No, en tiempos de tribulación no conviene hacer mudanzas. Nadie niega que la incertidumbre pueda ser paralizante y que a priori tienda a reducir nuestra riqueza futura, lo que negamos es que sea sensato ignorar codiciosa, avariciosa y muy arriesgadamente los nubarrones que justifican esa incertidumbre y ponernos a producir como si hiciera un sol de justicia. ¿O acaso, por ejemplo, en España no nos habría venido mejor que los inversores hubiesen tenido un poco más de miedo a que los precios de las viviendas no fueran a subir hasta el infinito y hubiesen contenido su gasto? Lo que restringe nuestra producción futura no es el atesoramiento (el no gasto), éste es sólo un síntoma de la incertidumbre; y, de hecho, la incertidumbre es sólo un síntoma de un problema más profundo: como consumidores, inversores y empresarios no sabemos qué vamos a querer producir ahora y en el futuro, de modo que tenemos que tomarnos un tiempo para repensárnoslo (tiempo durante el que minoraremos nuestro gasto y atesoraremos el dinero).
¿Y ante esto se puede hacer algo? O, mejor dicho, ¿se debe hacer algo? No, a menos que queramos despilfarrar en estos momentos unos recursos que son escasos y que podríamos necesitar en el futuro para hacer frente a la materialización de esa incertidumbre actual. El problema de los keynesianos es que nunca reconocerán que el Estado tampoco sabe en esos momentos qué debe ser producido de cara al futuro. De ahí que su respuesta nos suene tan salvaje: hay que mantener estable el gasto aun a costa de producir lo que sea. ¿Qué sensatez económica hay detrás de esto? Ninguna: pura antieconomía, por mucho que henchidamente nos digan que tenemos que aumentar el consumo, la inversión o el gasto público (todo siempre en términos agregados, claro, no sea que se mojen demasiado al descender a la realidad). Cabría preguntarles: “Sí, ¿pero en qué? ¿Y a pesar de la incertidumbre? Ah, que no lo sabe… Nosotros tampoco, así que déjenos un tiempo para pensarlo, aun a costa de una menor actividad económica a corto plazo”.

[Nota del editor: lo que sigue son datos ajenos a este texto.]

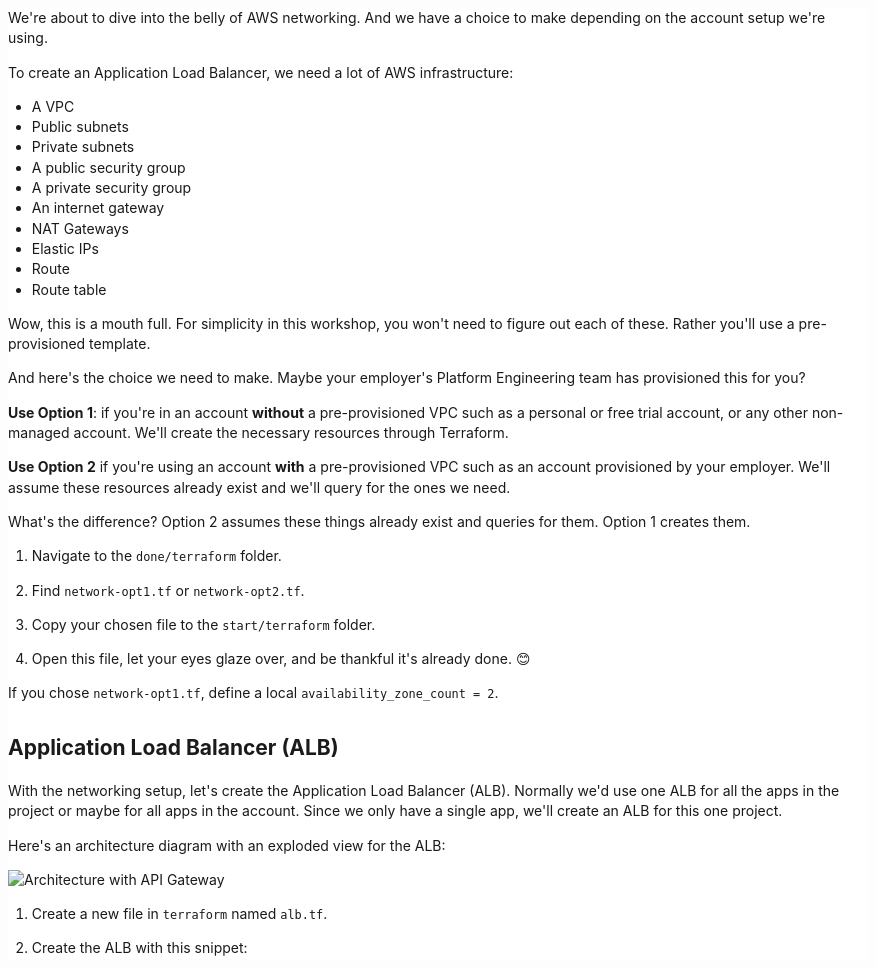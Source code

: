 We're about to dive into the belly of AWS networking.  And we have a choice to make depending on the account setup we're using.

To create an Application Load Balancer, we need a lot of AWS infrastructure:

- A VPC
- Public subnets
- Private subnets
- A public security group
- A private security group
- An internet gateway
- NAT Gateways
- Elastic IPs
- Route
- Route table

Wow, this is a mouth full.  For simplicity in this workshop, you won't need to figure out each of these.  Rather you'll use a pre-provisioned template.

And here's the choice we need to make.  Maybe your employer's Platform Engineering team has provisioned this for you?

**Use Option 1**: if you're in an account **without** a pre-provisioned VPC such as a personal or free trial account, or any other non-managed account.  We'll create the necessary resources through Terraform.

**Use Option 2** if you're using an account **with** a pre-provisioned VPC such as an account provisioned by your employer.  We'll assume these resources already exist and we'll query for the ones we need.

What's the difference?  Option 2 assumes these things already exist and queries for them.  Option 1 creates them.

1. Navigate to the `done/terraform` folder.

2. Find `network-opt1.tf` or `network-opt2.tf`.

3. Copy your chosen file to the `start/terraform` folder.

4. Open this file, let your eyes glaze over, and be thankful it's already done.  😊

If you chose `network-opt1.tf`, define a local `availability_zone_count = 2`.


Application Load Balancer (ALB)
-------------------------------

With the networking setup, let's create the Application Load Balancer (ALB).  Normally we'd use one ALB for all the apps in the project or maybe for all apps in the account.  Since we only have a single app, we'll create an ALB for this one project.

Here's an architecture diagram with an exploded view for the ALB:

![Architecture with API Gateway](../../architecture-alb.svg)

1. Create a new file in `terraform` named `alb.tf`.

2. Create the ALB with this snippet:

En definitiva, nada hay en las economías de libre mercado que impida que la demanda de consumidores e inversores case con la oferta de los productores. Es obvio que se trata de un proceso complejo, no exento de desajustes microeconómicos, pero éstos deberán solventarse con reestructuraciones empresariales y no mediante unas compras forzosas por parte del Estado que sólo apuntalan a los empresarios que no sirven a consumidores e inversores. A diferencia de lo que creía Keynes, no existe imposibilidad macroeconómica alguna que requiera la intervención estatal en el gasto para cuadrar demanda con oferta. Solamente se trata de aceptar que cuando los consumidores y los inversores prefieren no gastar… es que prefieren no gastar, y que, por tanto, no se produzca aquello en lo que no quieren gastar. A eso se reduce todo el pensamiento keynesiano.